The UFC will foot the entire bill, which is expected to cost millions annually.
“We are meeting with different companies right now and we’re going to have out-of-competition testing,” Ratner stated. “We’re not sure when it’s going to start, but we’re working on it right now.
“Unannounced blood and urine is going to happen, hopefully in the next three or four months. When you’re talking about 500 fighters, there are a lot of logistics. Having fighters in foreign countries makes it tougher, but we’re coming up with a plan and (agencies) are making proposals to us in the next two weeks.”
Media members have long been calling for the UFC to conduct random, out-of-competition drug testing in order to weed out the growing number of cheaters.
UFC stars Chael Sonnen (twice), Vitor Belfort, Wanderlei Silva and Ali Bagautinov all failed their random drug tests this year.
State athletic commissions are strapped financially and unable to provide the random drug exams required to ensure fighters aren’t dirty. Nevada – who caught Sonnen, Belfort and Silva – has sprung surprise tests in the past, but the UFC typically paid for them.

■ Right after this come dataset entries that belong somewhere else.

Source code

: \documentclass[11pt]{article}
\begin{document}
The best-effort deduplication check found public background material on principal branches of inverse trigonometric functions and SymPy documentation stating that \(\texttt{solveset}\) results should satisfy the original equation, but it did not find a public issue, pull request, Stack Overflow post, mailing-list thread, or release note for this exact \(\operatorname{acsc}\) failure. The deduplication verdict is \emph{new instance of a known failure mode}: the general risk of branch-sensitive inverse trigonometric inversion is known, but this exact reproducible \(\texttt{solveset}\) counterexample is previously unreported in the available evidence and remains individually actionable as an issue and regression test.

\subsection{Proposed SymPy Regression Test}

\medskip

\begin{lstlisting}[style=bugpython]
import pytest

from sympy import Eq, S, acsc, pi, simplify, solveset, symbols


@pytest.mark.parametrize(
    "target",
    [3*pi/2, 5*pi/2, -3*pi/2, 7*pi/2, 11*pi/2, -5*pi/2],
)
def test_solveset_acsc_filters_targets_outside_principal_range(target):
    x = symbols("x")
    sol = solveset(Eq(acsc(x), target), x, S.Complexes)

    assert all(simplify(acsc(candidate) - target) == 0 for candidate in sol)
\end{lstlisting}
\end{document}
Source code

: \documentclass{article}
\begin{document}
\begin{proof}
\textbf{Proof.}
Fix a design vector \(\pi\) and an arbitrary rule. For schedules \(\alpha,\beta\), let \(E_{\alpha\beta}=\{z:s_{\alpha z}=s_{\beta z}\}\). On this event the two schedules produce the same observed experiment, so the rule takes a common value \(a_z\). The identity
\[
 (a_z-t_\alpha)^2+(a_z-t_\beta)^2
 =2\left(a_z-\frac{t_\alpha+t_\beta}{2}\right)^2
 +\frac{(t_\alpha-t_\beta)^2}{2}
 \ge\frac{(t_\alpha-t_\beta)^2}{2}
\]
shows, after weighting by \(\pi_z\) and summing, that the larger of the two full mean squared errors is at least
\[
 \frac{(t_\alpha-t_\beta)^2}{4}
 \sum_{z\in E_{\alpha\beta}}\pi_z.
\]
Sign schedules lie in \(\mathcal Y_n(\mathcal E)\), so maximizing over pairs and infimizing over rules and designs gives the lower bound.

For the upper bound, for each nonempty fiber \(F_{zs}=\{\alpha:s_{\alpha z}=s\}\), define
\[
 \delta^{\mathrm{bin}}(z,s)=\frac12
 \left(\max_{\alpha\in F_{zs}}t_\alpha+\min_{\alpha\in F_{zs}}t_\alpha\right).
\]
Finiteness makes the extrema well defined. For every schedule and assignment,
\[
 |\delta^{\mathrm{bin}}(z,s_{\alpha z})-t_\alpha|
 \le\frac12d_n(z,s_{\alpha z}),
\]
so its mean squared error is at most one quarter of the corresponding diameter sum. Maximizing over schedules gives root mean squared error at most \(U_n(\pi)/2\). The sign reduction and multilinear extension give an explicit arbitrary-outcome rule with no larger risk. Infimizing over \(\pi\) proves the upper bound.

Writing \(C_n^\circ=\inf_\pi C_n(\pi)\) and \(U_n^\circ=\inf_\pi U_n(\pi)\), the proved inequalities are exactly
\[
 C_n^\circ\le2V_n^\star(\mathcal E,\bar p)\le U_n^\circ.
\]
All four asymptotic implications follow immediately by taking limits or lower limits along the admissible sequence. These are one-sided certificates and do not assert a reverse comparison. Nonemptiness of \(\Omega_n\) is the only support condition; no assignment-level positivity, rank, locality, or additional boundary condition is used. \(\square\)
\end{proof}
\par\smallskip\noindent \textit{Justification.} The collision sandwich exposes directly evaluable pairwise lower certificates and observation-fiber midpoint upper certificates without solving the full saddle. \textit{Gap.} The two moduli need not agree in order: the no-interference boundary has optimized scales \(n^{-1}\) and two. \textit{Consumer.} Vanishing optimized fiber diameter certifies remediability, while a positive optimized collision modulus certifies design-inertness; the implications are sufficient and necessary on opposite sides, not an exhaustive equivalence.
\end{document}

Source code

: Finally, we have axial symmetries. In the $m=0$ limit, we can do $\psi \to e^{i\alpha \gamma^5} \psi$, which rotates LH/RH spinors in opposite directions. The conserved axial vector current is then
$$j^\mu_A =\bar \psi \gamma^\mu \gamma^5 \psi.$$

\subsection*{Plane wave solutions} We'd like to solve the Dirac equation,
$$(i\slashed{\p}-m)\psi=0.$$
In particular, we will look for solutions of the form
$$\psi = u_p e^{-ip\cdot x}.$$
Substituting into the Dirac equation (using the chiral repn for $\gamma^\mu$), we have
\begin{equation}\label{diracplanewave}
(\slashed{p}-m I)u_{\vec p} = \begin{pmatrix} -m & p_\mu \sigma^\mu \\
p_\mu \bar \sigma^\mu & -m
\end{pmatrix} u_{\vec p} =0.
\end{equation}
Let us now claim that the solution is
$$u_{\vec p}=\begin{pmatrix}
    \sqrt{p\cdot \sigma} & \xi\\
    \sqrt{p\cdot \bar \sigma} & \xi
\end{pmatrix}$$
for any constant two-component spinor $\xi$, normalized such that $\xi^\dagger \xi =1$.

As it currently stands, state athletic commission or the UFC, when they host shows in countries that don’t have their own governing body, sanction UFC events and are responsible for overseeing drug tests on fight night – but only urine is collected.
For the first time at a UFC-sanctioned show, main event fighters were subjected to blood and urine drug tests following last weekend’s card in China. Although, Michael Bisping and Cung Le were notified of that three days before their scrap so it wasn’t necessarily random.

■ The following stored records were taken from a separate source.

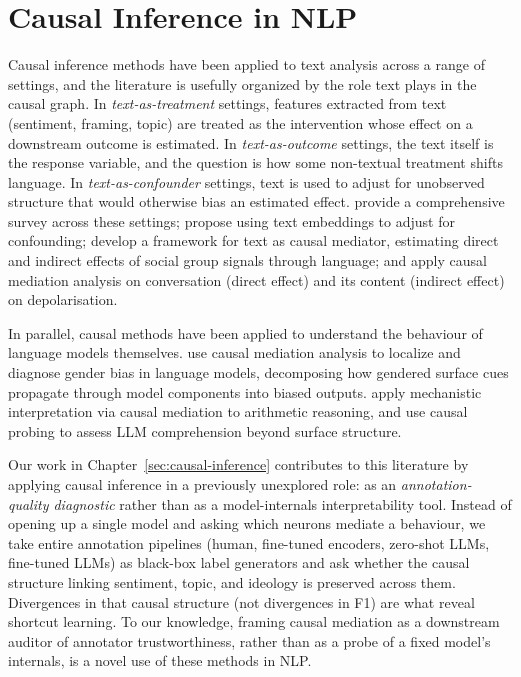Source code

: \section{Causal Inference in NLP}
\label{sec:rw-causal-inference-nlp}

Causal inference methods have been applied to text analysis across a range of settings, and the literature is usefully organized by the role text plays in the causal graph. In \emph{text-as-treatment} settings, features extracted from text (sentiment, framing, topic) are treated as the intervention whose effect on a downstream outcome is estimated. In \emph{text-as-outcome} settings, the text itself is the response variable, and the question is how some non-textual treatment shifts language. In \emph{text-as-confounder} settings, text is used to adjust for unobserved structure that would otherwise bias an estimated effect. \citet{feder2022causalinferenceinnlp} provide a comprehensive survey across these settings; \citet{veitch2019textembeddingscausalinference} propose using text embeddings to adjust for confounding; \citet{keith-etal-2021-text} develop a framework for text as causal mediator, estimating direct and indirect effects of social group signals through language; and \citet{tierney-volfovsky-2021-sensitivity} apply causal mediation analysis on conversation (direct effect) and its content (indirect effect) on depolarisation.

In parallel, causal methods have been applied to understand the behaviour of language models themselves. \citet{vig2020genderbiasLLMs} use causal mediation analysis to localize and diagnose gender bias in language models, decomposing how gendered surface cues propagate through model components into biased outputs. \citet{stolfo2023mechanisticinterpretationarithmeticreasoning} apply mechanistic interpretation via causal mediation to arithmetic reasoning, and \citet{han2024surfacestructurecausalassessment} use causal probing to assess LLM comprehension beyond surface structure.

Our work in Chapter~\ref{sec:causal-inference} contributes to this literature by applying causal inference in a previously unexplored role: as an \emph{annotation-quality diagnostic} rather than as a model-internals interpretability tool. Instead of opening up a single model and asking which neurons mediate a behaviour, we take entire annotation pipelines (human, fine-tuned encoders, zero-shot LLMs, fine-tuned LLMs) as black-box label generators and ask whether the causal structure linking sentiment, topic, and ideology is preserved across them. Divergences in that causal structure (not divergences in F1) are what reveal shortcut learning. To our knowledge, framing causal mediation as a downstream auditor of annotator trustworthiness, rather than as a probe of a fixed model's internals, is a novel use of these methods in NLP.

Former UFC welterweight champion Georges St-Pierre previously said “you’re very disorganized” if you get busted with a performance-enhancing substance the way the system is currently set up because everyone knows exactly when they will be tested.
St-Pierre, the UFC’s biggest pay-per-view draw, voluntarily relinquished his title earlier this year to take a “break” from MMA. He later revealed the UFC’s lax drug testing was one of his primary reasons for bolting.
GSP said last week that he would never return if he and his future opponents weren’t “thoroughly tested for the most advanced PEDs by a credible independent anti-doping organization like VADA or USADA under the strictest standards of the World Anti-Doping Association (WADA) Code.”
If the UFC wants GSP to return, this move will certainly help their plight. More importantly, if the UFC wants to clean up its image, there’s no better place to start than by cleaning up its fighters.